COBOL quick start guide
Why COBOL?
COBOL is like a dragon. Every programmer has heard of it, and that it is formidable. We’ve heard stories about people fighting the beast, but very few of us have actually seen a live COBOL program out in the wild. If that isn’t reason enough to be intrigued, maybe its historical sgnificance brought you here, wondering about how programming was like in the days of Grace Hopper - inventor of the first compiler, rear admiral, and DPMA man of the year 1969, who democratized coding, was a passionate teacher and genuinely kept her staff happy as a manager. Whatever your angle is, I assume you have a reason for being here, so I won’t jabber any longer about why COBOL is still interesting.
Why this guide?
A lot of people have written amazing and detailed COBOL guides and here I am, having solved one exercise of Advent of Code 2024 in COBOL. Why should you listen to me introducing a language I barely know? Well, the COBOL guides I found value precision and proper contextualization over speed. This is the opposite: If you want to spend no less than 30 minutes but be able to write a rudimentary COBOL program after that, I’m here for you.
Hello world
Enough of the introduction. I promised speed, so here is “Hello World” in COBOL:
000001 IDENTIFICATION DIVISION. HELLO
000002 PROGRAM-ID. HelloWorld. HELLO
000003 PROCEDURE DIVISION. HELLO
000004 DISPLAY "Hello World!". HELLO
If you want to run this, you can install GnuCOBOL and run the following:
cobc -xjO hello.cob
COBOL file format
The above hello world program is written in fixed format, which was used for COBOL programs prior to 2002. There is also a free format now, which removes the restrictions about which columns source code has to start (and end) in. However, for the purpose of this guide, we go old-school because that’s more fun.
In fixed format, the actual code resides in columns 8-11 (Area A) and 12-72 (Area B). This seems crazy from today’s coding standards, but was actually pretty reasonable back in the day. You see, each of these lines of code would be written on a punchcard—yes, just one line of code per punchcard. Why punchcards? Because they were way cheaper than any form of electronic storage back in the day. So imagine you’ve finally written your 300 LOC program. You’re on the way to the computer room to test it, but on the way you bump into a colleague, also holding a stack of 300 punchcards. The cards go flying all over the place and now what? Don’t fret! COBOL has you covered (if you followed best practices, that is). You can just stack them in any order, put them into a sorting machine, and instruct it to first sort by column 73-80 (Program Name Area) and then by column 1-6 (Sequence Number Area). Voilà, now both of your programs are in the right order again, and can be separated from each other! Today, we don’t need this anymore, and we can just leave these areas empty, but I’m sure this feature saved countless work hours.

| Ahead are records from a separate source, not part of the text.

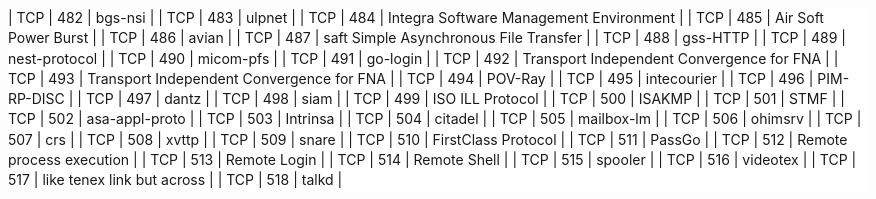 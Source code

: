 | TCP      | 482  | bgs-nsi                                                                       |
| TCP      | 483  | ulpnet                                                                        |
| TCP      | 484  | Integra Software Management Environment                                       |
| TCP      | 485  | Air Soft Power Burst                                                          |
| TCP      | 486  | avian                                                                         |
| TCP      | 487  | saft Simple Asynchronous File Transfer                                        |
| TCP      | 488  | gss-HTTP                                                                      |
| TCP      | 489  | nest-protocol                                                                 |
| TCP      | 490  | micom-pfs                                                                     |
| TCP      | 491  | go-login                                                                      |
| TCP      | 492  | Transport Independent Convergence for FNA                                     |
| TCP      | 493  | Transport Independent Convergence for FNA                                     |
| TCP      | 494  | POV-Ray                                                                       |
| TCP      | 495  | intecourier                                                                   |
| TCP      | 496  | PIM-RP-DISC                                                                   |
| TCP      | 497  | dantz                                                                         |
| TCP      | 498  | siam                                                                          |
| TCP      | 499  | ISO ILL Protocol                                                              |
| TCP      | 500  | ISAKMP                                                                        |
| TCP      | 501  | STMF                                                                          |
| TCP      | 502  | asa-appl-proto                                                                |
| TCP      | 503  | Intrinsa                                                                      |
| TCP      | 504  | citadel                                                                       |
| TCP      | 505  | mailbox-lm                                                                    |
| TCP      | 506  | ohimsrv                                                                       |
| TCP      | 507  | crs                                                                           |
| TCP      | 508  | xvttp                                                                         |
| TCP      | 509  | snare                                                                         |
| TCP      | 510  | FirstClass Protocol                                                           |
| TCP      | 511  | PassGo                                                                        |
| TCP      | 512  | Remote process execution                                                      |
| TCP      | 513  | Remote Login                                                                  |
| TCP      | 514  | Remote Shell                                                                  |
| TCP      | 515  | spooler                                                                       |
| TCP      | 516  | videotex                                                                      |
| TCP      | 517  | like tenex link but across                                                    |
| TCP      | 518  | talkd                                                                         |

The only things we need to remember now are these:
- Column 7 can be used to designate a line as a comment (
*
) or code that’s only used for debugging (d
). There are a few other symbols that appear here, but they are not relevant for this guide. - Actual code starts in Area A (column 8), or sometimes Area B (column 12).
- Code must end on column 72. Everyting beyond that will be ignored.
Side note: If you’re weird like me and this makes you want to dive deeper into how punchcards worked, feel free to have some fun with this interactive editor for IBM 5081 punch cards:
Character arrangement: Reference Manual: IBM 29 Card Punch, 7. ed, IBM 1970.
COBOL syntax
You might have already noticed that the hello world program above only uses characters that we would also use when writing text in English. This is very much by design. Grace Hopper herself heavily pushed for using English over symbols because she wanted to democratize programming and make it more accessible.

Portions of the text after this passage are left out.